- _YOUR TASK_:
Would you count the lines below that contain the string "samples" and reply with that number only?

(Saved data entries)

-=-=-=-=-

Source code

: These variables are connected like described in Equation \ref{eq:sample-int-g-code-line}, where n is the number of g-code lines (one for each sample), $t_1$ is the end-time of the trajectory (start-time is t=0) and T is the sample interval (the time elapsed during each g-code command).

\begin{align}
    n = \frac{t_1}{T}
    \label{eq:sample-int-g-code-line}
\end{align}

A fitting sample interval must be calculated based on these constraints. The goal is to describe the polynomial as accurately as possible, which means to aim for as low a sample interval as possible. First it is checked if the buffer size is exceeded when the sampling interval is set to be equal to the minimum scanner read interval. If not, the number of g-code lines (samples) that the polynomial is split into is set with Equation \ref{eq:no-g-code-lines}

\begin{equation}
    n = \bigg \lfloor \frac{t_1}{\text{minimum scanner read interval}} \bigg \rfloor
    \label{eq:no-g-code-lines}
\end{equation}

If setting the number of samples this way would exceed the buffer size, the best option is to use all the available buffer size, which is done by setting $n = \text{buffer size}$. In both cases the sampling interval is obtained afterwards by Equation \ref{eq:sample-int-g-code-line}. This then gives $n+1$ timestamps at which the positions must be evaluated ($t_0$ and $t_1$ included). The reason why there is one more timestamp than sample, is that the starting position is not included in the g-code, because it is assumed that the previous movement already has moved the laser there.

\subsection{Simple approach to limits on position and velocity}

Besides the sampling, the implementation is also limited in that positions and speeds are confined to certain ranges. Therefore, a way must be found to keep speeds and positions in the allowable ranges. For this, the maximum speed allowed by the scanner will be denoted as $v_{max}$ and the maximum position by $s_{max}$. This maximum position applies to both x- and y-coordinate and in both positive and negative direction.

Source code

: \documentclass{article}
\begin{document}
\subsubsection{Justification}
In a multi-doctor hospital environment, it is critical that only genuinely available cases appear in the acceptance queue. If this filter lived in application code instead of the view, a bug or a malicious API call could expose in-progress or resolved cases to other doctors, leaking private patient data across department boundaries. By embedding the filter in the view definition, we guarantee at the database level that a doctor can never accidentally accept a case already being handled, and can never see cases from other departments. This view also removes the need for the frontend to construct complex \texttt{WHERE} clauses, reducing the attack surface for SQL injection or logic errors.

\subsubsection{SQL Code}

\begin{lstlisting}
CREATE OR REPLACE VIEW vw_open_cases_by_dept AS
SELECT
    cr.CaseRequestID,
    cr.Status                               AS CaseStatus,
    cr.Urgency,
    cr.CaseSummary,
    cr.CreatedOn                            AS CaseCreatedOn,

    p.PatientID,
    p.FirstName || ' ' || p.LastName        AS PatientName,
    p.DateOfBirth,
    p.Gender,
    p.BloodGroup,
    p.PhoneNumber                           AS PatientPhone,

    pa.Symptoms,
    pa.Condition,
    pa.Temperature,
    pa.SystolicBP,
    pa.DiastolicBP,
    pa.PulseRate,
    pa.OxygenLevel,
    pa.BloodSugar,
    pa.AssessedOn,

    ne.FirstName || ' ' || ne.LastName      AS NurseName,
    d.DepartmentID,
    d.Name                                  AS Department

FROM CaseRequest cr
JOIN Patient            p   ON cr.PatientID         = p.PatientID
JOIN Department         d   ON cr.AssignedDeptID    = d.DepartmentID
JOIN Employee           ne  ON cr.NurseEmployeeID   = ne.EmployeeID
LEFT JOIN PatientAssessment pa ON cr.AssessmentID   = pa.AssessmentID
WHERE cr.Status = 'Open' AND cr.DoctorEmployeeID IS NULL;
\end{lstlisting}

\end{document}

-=-=-=-=-

- _EXERCISE ANSWER_:
2